__Work to complete__: Emit a verbatim copy of the lines running from the line with "Connect switch to GPIO 14 and GND." through the end of the material below.

__Source material__:
■ ■ ■

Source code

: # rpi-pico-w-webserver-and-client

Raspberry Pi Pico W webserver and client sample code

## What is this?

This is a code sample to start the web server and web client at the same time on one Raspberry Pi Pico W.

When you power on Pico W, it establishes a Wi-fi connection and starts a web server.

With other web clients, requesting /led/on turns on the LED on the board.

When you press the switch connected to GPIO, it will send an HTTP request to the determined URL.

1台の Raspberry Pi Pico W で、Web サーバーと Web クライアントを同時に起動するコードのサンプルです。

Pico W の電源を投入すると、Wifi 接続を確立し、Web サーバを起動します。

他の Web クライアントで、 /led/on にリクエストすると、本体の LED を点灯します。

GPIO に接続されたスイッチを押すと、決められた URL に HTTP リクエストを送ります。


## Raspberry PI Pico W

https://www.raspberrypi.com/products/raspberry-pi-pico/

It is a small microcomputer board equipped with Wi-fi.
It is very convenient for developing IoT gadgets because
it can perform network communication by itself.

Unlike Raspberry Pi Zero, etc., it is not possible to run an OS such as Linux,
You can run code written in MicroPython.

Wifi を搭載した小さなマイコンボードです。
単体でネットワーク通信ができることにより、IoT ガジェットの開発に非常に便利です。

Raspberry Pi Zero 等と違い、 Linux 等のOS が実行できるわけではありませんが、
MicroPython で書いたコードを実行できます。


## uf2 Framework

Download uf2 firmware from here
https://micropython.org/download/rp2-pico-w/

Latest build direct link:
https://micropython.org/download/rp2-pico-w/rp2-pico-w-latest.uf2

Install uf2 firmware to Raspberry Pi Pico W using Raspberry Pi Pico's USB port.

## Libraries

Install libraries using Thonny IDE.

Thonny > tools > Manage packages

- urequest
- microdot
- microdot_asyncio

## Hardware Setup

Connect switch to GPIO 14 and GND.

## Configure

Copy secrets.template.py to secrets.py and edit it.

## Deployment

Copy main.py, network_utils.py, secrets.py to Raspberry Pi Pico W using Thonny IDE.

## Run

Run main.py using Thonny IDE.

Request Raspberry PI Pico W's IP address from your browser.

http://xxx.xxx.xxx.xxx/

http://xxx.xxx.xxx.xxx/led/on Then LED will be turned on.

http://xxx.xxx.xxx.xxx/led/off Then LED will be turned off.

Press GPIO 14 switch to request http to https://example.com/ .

■ ■ ■

__Solved exercise__:
Connect switch to GPIO 14 and GND.

## Configure

Copy secrets.template.py to secrets.py and edit it.

## Deployment

Copy main.py, network_utils.py, secrets.py to Raspberry Pi Pico W using Thonny IDE.

## Run

Run main.py using Thonny IDE.

Request Raspberry PI Pico W's IP address from your browser.

http://xxx.xxx.xxx.xxx/

http://xxx.xxx.xxx.xxx/led/on Then LED will be turned on.

http://xxx.xxx.xxx.xxx/led/off Then LED will be turned off.

Press GPIO 14 switch to request http to https://example.com/ .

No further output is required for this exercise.